Miami International Holdings, Inc. has reported a substantial increase in its outstanding common stock, issuing over 4 million shares through unregistered transactions between September 30 and December 15, 2025. These shares weren’t part of a public sale. Instead, they were issued through a series of unregistered transactions—driven by note conversions and warrant exercises—that pushed the company above the five-percent disclosure threshold.
Here’s what changed: a $5 million convertible promissory note, along with its accrued interest, was fully converted into equity. That single transaction added over 317,000 shares on December 4. There were also smaller conversions of accrued interest earlier in the quarter, adding additional shares at a set price. At the same time, several warrant holders exercised their rights, contributing more than $2.4 million in cash and surrendering roughly 734,000 shares through cashless transactions. That led to a significant 3.5 million share issuance on December 12 alone.
Together, these movements reflect a clear shift in the company’s equity position—and trigger reporting requirements when newly issued shares cross a certain percentage of the total share count.
In a separate transaction disclosed under “Other Events,” the company completed a public secondary offering on December 15. Existing shareholders sold a total of 6.75 million shares at $41.00 per share. Underwriters exercised their full option to purchase an additional 1,012,500 shares at the same price. Miami International didn’t sell any shares in this offering and won’t receive proceeds from it.

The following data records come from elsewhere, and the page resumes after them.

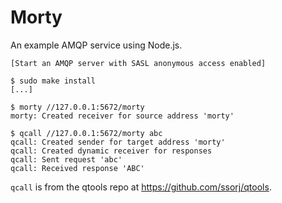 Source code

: # Morty

An example AMQP service using Node.js.

    [Start an AMQP server with SASL anonymous access enabled]

    $ sudo make install
    [...]

    $ morty //127.0.0.1:5672/morty
    morty: Created receiver for source address 'morty'

    $ qcall //127.0.0.1:5672/morty abc
    qcall: Created sender for target address 'morty'
    qcall: Created dynamic receiver for responses
    qcall: Sent request 'abc'
    qcall: Received response 'ABC'

`qcall` is from the qtools repo at https://github.com/ssorj/qtools.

What stands out is the pace of activity. From promissory note conversions to warrant exercises to a full-blown secondary offering, the company’s common stock saw considerable movement in just under three months. While the public sale didn’t raise new capital for the company, it did increase trading volume and broaden distribution of shares already held by insiders or early investors.
For stakeholders, these developments bring clarity on how Miami International is handling financial instruments on its balance sheet—and provide transparency around the movement of equity into the public market. The company issued its shares under exemptions available through federal securities law, signaling that these were targeted placements rather than open-market offerings.
It’s a busy quarter for the company’s equity.